PROBLEM ::
Looking at the data below, count the lines that contain the string "console". Write only the total.

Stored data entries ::
↓

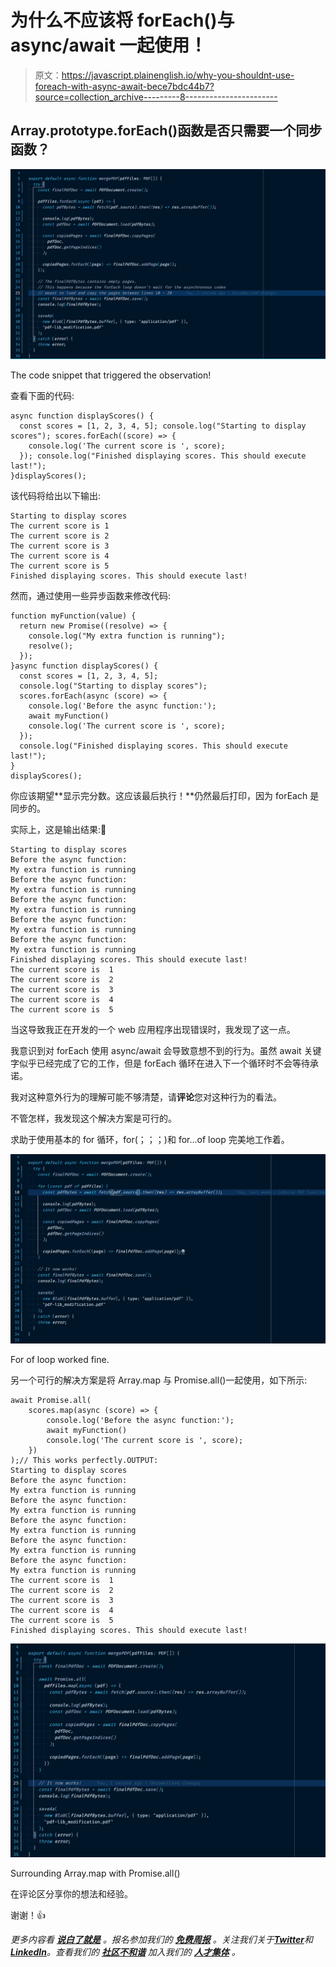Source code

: # 为什么不应该将 forEach()与 async/await 一起使用！

> 原文：<https://javascript.plainenglish.io/why-you-shouldnt-use-foreach-with-async-await-bece7bdc44b7?source=collection_archive---------8----------------------->

## Array.prototype.forEach()函数是否只需要一个同步函数？

![](img/4031c8c03fe4c1fe419502278549a340.png)

The code snippet that triggered the observation!

查看下面的代码:

```
async function displayScores() {
  const scores = [1, 2, 3, 4, 5]; console.log("Starting to display scores"); scores.forEach((score) => {
    console.log('The current score is ', score);
  }); console.log("Finished displaying scores. This should execute last!");
}displayScores();
```

该代码将给出以下输出:

```
Starting to display scores
The current score is 1
The current score is 2
The current score is 3
The current score is 4
The current score is 5
Finished displaying scores. This should execute last!
```

然而，通过使用一些异步函数来修改代码:

```
function myFunction(value) {
  return new Promise((resolve) => {
    console.log("My extra function is running");
    resolve();
  });
}async function displayScores() {
  const scores = [1, 2, 3, 4, 5];
  console.log("Starting to display scores");
  scores.forEach(async (score) => {
    console.log('Before the async function:');
    await myFunction()
    console.log('The current score is ', score);
  });
  console.log("Finished displaying scores. This should execute last!");
}
displayScores();
```

你应该期望**显示完分数。这应该最后执行！**仍然最后打印，因为 forEach 是同步的。

实际上，这是输出结果:🤯

```
Starting to display scores
Before the async function:
My extra function is running
Before the async function:
My extra function is running
Before the async function:
My extra function is running
Before the async function:
My extra function is running
Before the async function:
My extra function is running
Finished displaying scores. This should execute last!
The current score is  1
The current score is  2
The current score is  3
The current score is  4
The current score is  5
```

当这导致我正在开发的一个 web 应用程序出现错误时，我发现了这一点。

我意识到对 forEach 使用 async/await 会导致意想不到的行为。虽然 await 关键字似乎已经完成了它的工作，但是 forEach 循环在进入下一个循环时不会等待承诺。

我对这种意外行为的理解可能不够清楚，请**评论**您对这种行为的看法。

不管怎样，我发现这个解决方案是可行的。

求助于使用基本的 for 循环，for(；；；)和 for…of loop 完美地工作着。

![](img/a10048e14cd456d217717b07cdebab87.png)

For of loop worked fine.

另一个可行的解决方案是将 Array.map 与 Promise.all()一起使用，如下所示:

```
await Promise.all(
    scores.map(async (score) => {
        console.log('Before the async function:');
        await myFunction()
        console.log('The current score is ', score);
    })
);// This works perfectly.OUTPUT:
Starting to display scores
Before the async function:
My extra function is running
Before the async function:
My extra function is running
Before the async function:
My extra function is running
Before the async function:
My extra function is running
Before the async function:
My extra function is running
The current score is  1
The current score is  2
The current score is  3
The current score is  4
The current score is  5
Finished displaying scores. This should execute last!
```

![](img/de848b11cf47ac01d103b391c564b91c.png)

Surrounding Array.map with Promise.all()

在评论区分享你的想法和经验。

谢谢！👍

*更多内容看* [***说白了就是***](https://plainenglish.io/) *。报名参加我们的* [***免费周报***](http://newsletter.plainenglish.io/) *。关注我们关于*[***Twitter***](https://twitter.com/inPlainEngHQ)*和*[***LinkedIn***](https://www.linkedin.com/company/inplainenglish/)*。查看我们的* [***社区不和谐***](https://discord.gg/GtDtUAvyhW) *加入我们的* [***人才集体***](https://inplainenglish.pallet.com/talent/welcome) *。*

↑

ANSWER AREA ::
10